If you leave json_columns as an empty array, you will be presented with the columns that were autodetected as json and you can press enter (submit an empty response to the input request) to accept that default and continue. If you submit a non-empty response, you will be prompted to identify each column. You may also consider stopping the cell after the columns have been autodetected so you can copy and paste the columns into the leading section if you have only a small tweak to make.

In [None]:
####################
#ENTER YOUR DATA HERE: Specify json columns as a list of column names (strings).
#Columns are printed from the previous cell for review.
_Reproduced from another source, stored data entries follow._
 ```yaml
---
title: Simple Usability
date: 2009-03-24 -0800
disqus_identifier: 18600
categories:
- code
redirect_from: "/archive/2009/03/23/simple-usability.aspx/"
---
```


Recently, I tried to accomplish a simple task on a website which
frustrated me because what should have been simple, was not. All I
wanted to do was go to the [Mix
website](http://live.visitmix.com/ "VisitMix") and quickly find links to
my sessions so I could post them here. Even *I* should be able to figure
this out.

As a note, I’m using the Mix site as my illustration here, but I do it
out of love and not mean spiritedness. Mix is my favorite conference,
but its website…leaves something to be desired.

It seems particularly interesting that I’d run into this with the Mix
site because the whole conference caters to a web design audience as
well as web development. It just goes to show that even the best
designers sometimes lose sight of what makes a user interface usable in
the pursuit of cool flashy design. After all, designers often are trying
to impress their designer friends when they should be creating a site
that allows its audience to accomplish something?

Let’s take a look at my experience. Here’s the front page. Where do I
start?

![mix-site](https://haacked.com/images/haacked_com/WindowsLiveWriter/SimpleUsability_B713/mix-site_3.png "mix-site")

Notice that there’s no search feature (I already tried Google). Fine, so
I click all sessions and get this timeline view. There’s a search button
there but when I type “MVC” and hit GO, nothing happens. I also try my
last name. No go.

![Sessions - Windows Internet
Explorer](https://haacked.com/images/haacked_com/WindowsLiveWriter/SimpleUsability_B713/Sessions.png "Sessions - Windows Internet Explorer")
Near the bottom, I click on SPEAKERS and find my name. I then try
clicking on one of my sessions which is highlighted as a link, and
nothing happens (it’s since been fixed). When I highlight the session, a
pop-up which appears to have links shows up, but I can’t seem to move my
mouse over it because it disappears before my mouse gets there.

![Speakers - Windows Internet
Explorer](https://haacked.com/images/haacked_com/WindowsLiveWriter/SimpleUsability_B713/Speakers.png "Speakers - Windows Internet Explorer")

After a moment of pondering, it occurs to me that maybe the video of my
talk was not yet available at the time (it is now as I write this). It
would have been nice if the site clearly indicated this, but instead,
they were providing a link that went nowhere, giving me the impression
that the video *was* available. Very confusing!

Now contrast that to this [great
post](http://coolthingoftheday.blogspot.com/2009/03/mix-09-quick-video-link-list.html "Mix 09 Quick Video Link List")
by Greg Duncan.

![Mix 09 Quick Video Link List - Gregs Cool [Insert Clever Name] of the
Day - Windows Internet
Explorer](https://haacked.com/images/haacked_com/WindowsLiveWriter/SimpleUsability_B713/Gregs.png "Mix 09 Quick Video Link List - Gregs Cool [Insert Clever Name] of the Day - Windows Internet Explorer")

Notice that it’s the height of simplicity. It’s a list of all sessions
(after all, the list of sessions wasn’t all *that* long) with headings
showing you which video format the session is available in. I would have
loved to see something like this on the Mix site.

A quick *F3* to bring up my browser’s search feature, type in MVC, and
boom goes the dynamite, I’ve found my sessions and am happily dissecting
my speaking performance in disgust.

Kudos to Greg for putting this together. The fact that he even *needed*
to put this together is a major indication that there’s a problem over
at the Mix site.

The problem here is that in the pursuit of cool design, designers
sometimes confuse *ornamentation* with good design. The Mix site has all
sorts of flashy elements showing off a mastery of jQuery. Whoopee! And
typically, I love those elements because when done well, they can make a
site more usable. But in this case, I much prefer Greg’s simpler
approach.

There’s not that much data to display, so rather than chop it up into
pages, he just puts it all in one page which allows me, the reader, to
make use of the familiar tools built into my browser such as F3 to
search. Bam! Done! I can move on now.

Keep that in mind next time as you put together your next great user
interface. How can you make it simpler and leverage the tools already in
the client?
User will be prompted if not specified here.
json_columns = []
####################

if len(json_columns) == 0:
    for col in columns:
        if type(csv_df.iloc[0][col]) == str:
            try:
                json.loads(csv_df.iloc[0][col])
                json_columns.append(col)
            except JSONDecodeError: 
                pass
print("The following have been identified as json columns. Please rerun this cell if not correct.")
print(json_columns)
print("Press Enter to accept, otherwise enter any character to manually choose columns instead.")
manual_select = input()
if manual_select != "":
    json_columns = []
    #Prompt user to identify json columns if not identified statically above
    print("For each column, enter 1 to identify a json column and 0 otherwise.")
    for col in columns:
        print(col,end=": ")
        response = input()
        if response == '1':
            json_columns.append(col)
    print("The following have been identified as json columns. Please rerun this cell if not correct.")
    print(json_columns)

In [None]:
#Construct a new column list with extra columns to accomodate the json expansions
new_columns = []
for col in columns:
    if col in json_columns:
        json_string = csv_df.iloc[0][col]
        example = json.loads(json_string)
        sub_columns = list(example.keys())
        for sub_col in sub_columns:
            #Prefix columns derived from json expansion with original column name
            new_columns.append(col+"_"+sub_col)
    else:
        new_columns.append(col)

#Construct an empty dataframe with new column names
json_expanded_df = pd.DataFrame(columns = new_columns)
json_expanded_df

In [None]:
new_row = []
for index, row in csv_df.iterrows():
    for col, value in csv_df.loc[index].items():
        if col in json_columns:
            new_row.extend(list(json.loads(value).values())) 
        else:
            new_row.append(value)
    json_expanded_df.loc[index] = new_row
    new_row = []
    
json_expanded_df

In [None]:
# Append _json_expanded to original filename
if len(csv_file_path) > 4 and csv_file_path[len(csv_file_path)-4:] == ".csv":
    csv_json_expanded_path = csv_file_path[:len(csv_file_path)-4]+'_json_expanded.csv'
else:
    print('There was a problem modifying the file path. The csv file will be saved in the root directory for jupyter notebooks as csv_json_expanded.csv instead.')
    csv_json_expanded_path = 'csv_json_expanded.csv'

json_expanded_df.to_csv(csv_json_expanded_path)